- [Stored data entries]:
- - - - -

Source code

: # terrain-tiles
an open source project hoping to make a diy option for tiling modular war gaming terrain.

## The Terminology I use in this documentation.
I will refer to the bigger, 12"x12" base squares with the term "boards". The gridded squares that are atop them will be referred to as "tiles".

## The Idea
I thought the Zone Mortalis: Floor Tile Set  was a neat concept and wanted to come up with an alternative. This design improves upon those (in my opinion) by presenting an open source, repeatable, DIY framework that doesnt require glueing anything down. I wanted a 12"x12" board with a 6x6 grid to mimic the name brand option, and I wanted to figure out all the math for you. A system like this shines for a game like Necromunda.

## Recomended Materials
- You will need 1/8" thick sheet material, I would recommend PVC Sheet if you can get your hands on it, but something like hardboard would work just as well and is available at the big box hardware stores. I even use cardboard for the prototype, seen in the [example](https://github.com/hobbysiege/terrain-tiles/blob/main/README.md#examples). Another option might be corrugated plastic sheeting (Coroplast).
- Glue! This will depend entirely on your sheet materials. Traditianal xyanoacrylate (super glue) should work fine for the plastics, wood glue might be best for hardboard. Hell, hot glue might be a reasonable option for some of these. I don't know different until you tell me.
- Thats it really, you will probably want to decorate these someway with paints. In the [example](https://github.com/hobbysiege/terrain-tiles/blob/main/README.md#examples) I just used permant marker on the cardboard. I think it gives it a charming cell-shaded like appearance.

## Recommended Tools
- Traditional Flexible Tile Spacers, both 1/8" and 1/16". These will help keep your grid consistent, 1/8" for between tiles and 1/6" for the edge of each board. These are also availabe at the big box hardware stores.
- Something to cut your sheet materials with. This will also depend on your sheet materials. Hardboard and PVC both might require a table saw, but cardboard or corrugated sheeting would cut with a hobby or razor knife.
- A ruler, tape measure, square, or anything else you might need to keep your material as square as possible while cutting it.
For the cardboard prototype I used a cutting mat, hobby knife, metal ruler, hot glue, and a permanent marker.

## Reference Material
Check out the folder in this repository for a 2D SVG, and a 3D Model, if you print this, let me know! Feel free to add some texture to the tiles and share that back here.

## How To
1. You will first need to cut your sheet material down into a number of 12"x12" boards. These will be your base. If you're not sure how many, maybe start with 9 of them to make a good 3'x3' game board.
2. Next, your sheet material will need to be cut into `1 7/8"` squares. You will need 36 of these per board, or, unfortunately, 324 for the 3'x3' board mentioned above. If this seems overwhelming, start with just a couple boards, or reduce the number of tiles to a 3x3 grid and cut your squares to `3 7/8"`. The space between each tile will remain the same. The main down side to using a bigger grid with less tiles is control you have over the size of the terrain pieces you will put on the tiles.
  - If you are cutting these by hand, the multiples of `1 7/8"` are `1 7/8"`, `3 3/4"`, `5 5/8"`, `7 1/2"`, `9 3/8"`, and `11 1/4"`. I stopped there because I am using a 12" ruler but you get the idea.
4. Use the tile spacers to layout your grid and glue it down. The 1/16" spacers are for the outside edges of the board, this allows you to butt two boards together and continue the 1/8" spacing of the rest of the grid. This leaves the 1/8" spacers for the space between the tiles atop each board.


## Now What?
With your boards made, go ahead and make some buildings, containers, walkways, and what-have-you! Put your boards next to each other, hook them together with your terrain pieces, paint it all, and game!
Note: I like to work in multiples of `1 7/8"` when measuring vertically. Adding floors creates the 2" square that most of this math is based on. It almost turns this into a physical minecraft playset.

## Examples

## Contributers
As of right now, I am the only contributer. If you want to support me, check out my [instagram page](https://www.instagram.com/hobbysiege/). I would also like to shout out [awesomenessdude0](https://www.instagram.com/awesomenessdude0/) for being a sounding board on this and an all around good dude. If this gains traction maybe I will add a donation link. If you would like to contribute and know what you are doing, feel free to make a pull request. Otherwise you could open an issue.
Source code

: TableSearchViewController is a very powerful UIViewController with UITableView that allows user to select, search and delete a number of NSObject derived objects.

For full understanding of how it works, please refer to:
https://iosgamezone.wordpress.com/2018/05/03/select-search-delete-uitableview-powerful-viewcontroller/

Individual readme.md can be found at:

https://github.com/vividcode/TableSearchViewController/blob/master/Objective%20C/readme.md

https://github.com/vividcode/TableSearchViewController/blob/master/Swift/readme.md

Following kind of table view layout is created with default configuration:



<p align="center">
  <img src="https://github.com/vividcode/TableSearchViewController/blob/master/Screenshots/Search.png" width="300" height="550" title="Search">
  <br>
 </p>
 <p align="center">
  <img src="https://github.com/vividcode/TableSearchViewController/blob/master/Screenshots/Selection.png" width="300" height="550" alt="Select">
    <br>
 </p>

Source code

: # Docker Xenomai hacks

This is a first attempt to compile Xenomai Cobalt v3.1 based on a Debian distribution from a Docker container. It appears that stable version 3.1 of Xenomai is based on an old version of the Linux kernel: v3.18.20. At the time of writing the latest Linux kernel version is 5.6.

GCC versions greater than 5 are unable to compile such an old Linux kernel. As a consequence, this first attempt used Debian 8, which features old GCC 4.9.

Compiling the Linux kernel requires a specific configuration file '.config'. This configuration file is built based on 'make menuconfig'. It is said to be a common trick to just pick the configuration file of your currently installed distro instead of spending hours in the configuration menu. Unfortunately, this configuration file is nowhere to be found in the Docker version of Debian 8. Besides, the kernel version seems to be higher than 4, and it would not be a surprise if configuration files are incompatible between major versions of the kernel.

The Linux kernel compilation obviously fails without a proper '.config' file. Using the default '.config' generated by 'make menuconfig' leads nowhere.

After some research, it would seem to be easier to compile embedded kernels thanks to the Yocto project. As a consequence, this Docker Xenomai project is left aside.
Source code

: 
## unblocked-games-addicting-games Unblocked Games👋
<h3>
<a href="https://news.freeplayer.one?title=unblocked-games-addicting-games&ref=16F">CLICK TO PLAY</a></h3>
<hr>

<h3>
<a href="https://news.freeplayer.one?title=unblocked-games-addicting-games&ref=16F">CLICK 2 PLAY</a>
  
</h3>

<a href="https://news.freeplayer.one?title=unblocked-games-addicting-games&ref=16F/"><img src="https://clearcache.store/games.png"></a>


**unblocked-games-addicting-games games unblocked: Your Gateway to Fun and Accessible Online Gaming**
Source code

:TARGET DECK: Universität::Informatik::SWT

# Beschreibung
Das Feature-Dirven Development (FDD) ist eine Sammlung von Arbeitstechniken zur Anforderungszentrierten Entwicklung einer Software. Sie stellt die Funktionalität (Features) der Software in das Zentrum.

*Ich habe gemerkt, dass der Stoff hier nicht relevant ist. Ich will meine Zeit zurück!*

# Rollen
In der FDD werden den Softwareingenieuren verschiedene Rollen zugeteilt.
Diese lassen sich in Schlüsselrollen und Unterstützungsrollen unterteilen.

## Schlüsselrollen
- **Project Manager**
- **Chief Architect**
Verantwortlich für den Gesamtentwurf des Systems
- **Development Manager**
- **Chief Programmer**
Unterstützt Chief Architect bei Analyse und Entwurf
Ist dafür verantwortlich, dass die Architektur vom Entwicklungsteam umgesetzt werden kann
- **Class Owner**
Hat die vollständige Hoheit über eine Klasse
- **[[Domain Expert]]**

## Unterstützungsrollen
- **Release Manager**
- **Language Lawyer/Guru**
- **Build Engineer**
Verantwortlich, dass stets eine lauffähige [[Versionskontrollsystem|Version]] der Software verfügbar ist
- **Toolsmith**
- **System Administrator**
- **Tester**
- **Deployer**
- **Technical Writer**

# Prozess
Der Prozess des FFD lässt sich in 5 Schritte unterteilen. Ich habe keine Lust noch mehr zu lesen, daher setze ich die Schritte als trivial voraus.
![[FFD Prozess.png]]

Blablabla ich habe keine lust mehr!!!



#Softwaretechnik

- - - - -

- [Problem statement]:
Your task is to retype all of the lines above exactly.

- [Solution below]:
Source code

: # terrain-tiles
an open source project hoping to make a diy option for tiling modular war gaming terrain.

## The Terminology I use in this documentation.
I will refer to the bigger, 12"x12" base squares with the term "boards". The gridded squares that are atop them will be referred to as "tiles".

## The Idea
I thought the Zone Mortalis: Floor Tile Set  was a neat concept and wanted to come up with an alternative. This design improves upon those (in my opinion) by presenting an open source, repeatable, DIY framework that doesnt require glueing anything down. I wanted a 12"x12" board with a 6x6 grid to mimic the name brand option, and I wanted to figure out all the math for you. A system like this shines for a game like Necromunda.

## Recomended Materials
- You will need 1/8" thick sheet material, I would recommend PVC Sheet if you can get your hands on it, but something like hardboard would work just as well and is available at the big box hardware stores. I even use cardboard for the prototype, seen in the [example](https://github.com/hobbysiege/terrain-tiles/blob/main/README.md#examples). Another option might be corrugated plastic sheeting (Coroplast).
- Glue! This will depend entirely on your sheet materials. Traditianal xyanoacrylate (super glue) should work fine for the plastics, wood glue might be best for hardboard. Hell, hot glue might be a reasonable option for some of these. I don't know different until you tell me.
- Thats it really, you will probably want to decorate these someway with paints. In the [example](https://github.com/hobbysiege/terrain-tiles/blob/main/README.md#examples) I just used permant marker on the cardboard. I think it gives it a charming cell-shaded like appearance.

## Recommended Tools
- Traditional Flexible Tile Spacers, both 1/8" and 1/16". These will help keep your grid consistent, 1/8" for between tiles and 1/6" for the edge of each board. These are also availabe at the big box hardware stores.
- Something to cut your sheet materials with. This will also depend on your sheet materials. Hardboard and PVC both might require a table saw, but cardboard or corrugated sheeting would cut with a hobby or razor knife.
- A ruler, tape measure, square, or anything else you might need to keep your material as square as possible while cutting it.
For the cardboard prototype I used a cutting mat, hobby knife, metal ruler, hot glue, and a permanent marker.

## Reference Material
Check out the folder in this repository for a 2D SVG, and a 3D Model, if you print this, let me know! Feel free to add some texture to the tiles and share that back here.

## How To
1. You will first need to cut your sheet material down into a number of 12"x12" boards. These will be your base. If you're not sure how many, maybe start with 9 of them to make a good 3'x3' game board.
2. Next, your sheet material will need to be cut into `1 7/8"` squares. You will need 36 of these per board, or, unfortunately, 324 for the 3'x3' board mentioned above. If this seems overwhelming, start with just a couple boards, or reduce the number of tiles to a 3x3 grid and cut your squares to `3 7/8"`. The space between each tile will remain the same. The main down side to using a bigger grid with less tiles is control you have over the size of the terrain pieces you will put on the tiles.
  - If you are cutting these by hand, the multiples of `1 7/8"` are `1 7/8"`, `3 3/4"`, `5 5/8"`, `7 1/2"`, `9 3/8"`, and `11 1/4"`. I stopped there because I am using a 12" ruler but you get the idea.
4. Use the tile spacers to layout your grid and glue it down. The 1/16" spacers are for the outside edges of the board, this allows you to butt two boards together and continue the 1/8" spacing of the rest of the grid. This leaves the 1/8" spacers for the space between the tiles atop each board.


## Now What?
With your boards made, go ahead and make some buildings, containers, walkways, and what-have-you! Put your boards next to each other, hook them together with your terrain pieces, paint it all, and game!
Note: I like to work in multiples of `1 7/8"` when measuring vertically. Adding floors creates the 2" square that most of this math is based on. It almost turns this into a physical minecraft playset.

## Examples

## Contributers
As of right now, I am the only contributer. If you want to support me, check out my [instagram page](https://www.instagram.com/hobbysiege/). I would also like to shout out [awesomenessdude0](https://www.instagram.com/awesomenessdude0/) for being a sounding board on this and an all around good dude. If this gains traction maybe I will add a donation link. If you would like to contribute and know what you are doing, feel free to make a pull request. Otherwise you could open an issue.
Source code

: TableSearchViewController is a very powerful UIViewController with UITableView that allows user to select, search and delete a number of NSObject derived objects.

For full understanding of how it works, please refer to:
https://iosgamezone.wordpress.com/2018/05/03/select-search-delete-uitableview-powerful-viewcontroller/

Individual readme.md can be found at:

https://github.com/vividcode/TableSearchViewController/blob/master/Objective%20C/readme.md

https://github.com/vividcode/TableSearchViewController/blob/master/Swift/readme.md

Following kind of table view layout is created with default configuration:



<p align="center">
  <img src="https://github.com/vividcode/TableSearchViewController/blob/master/Screenshots/Search.png" width="300" height="550" title="Search">
  <br>
 </p>
 <p align="center">
  <img src="https://github.com/vividcode/TableSearchViewController/blob/master/Screenshots/Selection.png" width="300" height="550" alt="Select">
    <br>
 </p>

Source code

: # Docker Xenomai hacks

This is a first attempt to compile Xenomai Cobalt v3.1 based on a Debian distribution from a Docker container. It appears that stable version 3.1 of Xenomai is based on an old version of the Linux kernel: v3.18.20. At the time of writing the latest Linux kernel version is 5.6.

GCC versions greater than 5 are unable to compile such an old Linux kernel. As a consequence, this first attempt used Debian 8, which features old GCC 4.9.

Compiling the Linux kernel requires a specific configuration file '.config'. This configuration file is built based on 'make menuconfig'. It is said to be a common trick to just pick the configuration file of your currently installed distro instead of spending hours in the configuration menu. Unfortunately, this configuration file is nowhere to be found in the Docker version of Debian 8. Besides, the kernel version seems to be higher than 4, and it would not be a surprise if configuration files are incompatible between major versions of the kernel.

The Linux kernel compilation obviously fails without a proper '.config' file. Using the default '.config' generated by 'make menuconfig' leads nowhere.

After some research, it would seem to be easier to compile embedded kernels thanks to the Yocto project. As a consequence, this Docker Xenomai project is left aside.
Source code

: 
## unblocked-games-addicting-games Unblocked Games👋
<h3>
<a href="https://news.freeplayer.one?title=unblocked-games-addicting-games&ref=16F">CLICK TO PLAY</a></h3>
<hr>

<h3>
<a href="https://news.freeplayer.one?title=unblocked-games-addicting-games&ref=16F">CLICK 2 PLAY</a>
  
</h3>

<a href="https://news.freeplayer.one?title=unblocked-games-addicting-games&ref=16F/"><img src="https://clearcache.store/games.png"></a>


**unblocked-games-addicting-games games unblocked: Your Gateway to Fun and Accessible Online Gaming**
Source code

:TARGET DECK: Universität::Informatik::SWT

# Beschreibung
Das Feature-Dirven Development (FDD) ist eine Sammlung von Arbeitstechniken zur Anforderungszentrierten Entwicklung einer Software. Sie stellt die Funktionalität (Features) der Software in das Zentrum.

*Ich habe gemerkt, dass der Stoff hier nicht relevant ist. Ich will meine Zeit zurück!*

# Rollen
In der FDD werden den Softwareingenieuren verschiedene Rollen zugeteilt.
Diese lassen sich in Schlüsselrollen und Unterstützungsrollen unterteilen.

## Schlüsselrollen
- **Project Manager**
- **Chief Architect**
Verantwortlich für den Gesamtentwurf des Systems
- **Development Manager**
- **Chief Programmer**
Unterstützt Chief Architect bei Analyse und Entwurf
Ist dafür verantwortlich, dass die Architektur vom Entwicklungsteam umgesetzt werden kann
- **Class Owner**
Hat die vollständige Hoheit über eine Klasse
- **[[Domain Expert]]**

## Unterstützungsrollen
- **Release Manager**
- **Language Lawyer/Guru**
- **Build Engineer**
Verantwortlich, dass stets eine lauffähige [[Versionskontrollsystem|Version]] der Software verfügbar ist
- **Toolsmith**
- **System Administrator**
- **Tester**
- **Deployer**
- **Technical Writer**

# Prozess
Der Prozess des FFD lässt sich in 5 Schritte unterteilen. Ich habe keine Lust noch mehr zu lesen, daher setze ich die Schritte als trivial voraus.
![[FFD Prozess.png]]

Blablabla ich habe keine lust mehr!!!



#Softwaretechnik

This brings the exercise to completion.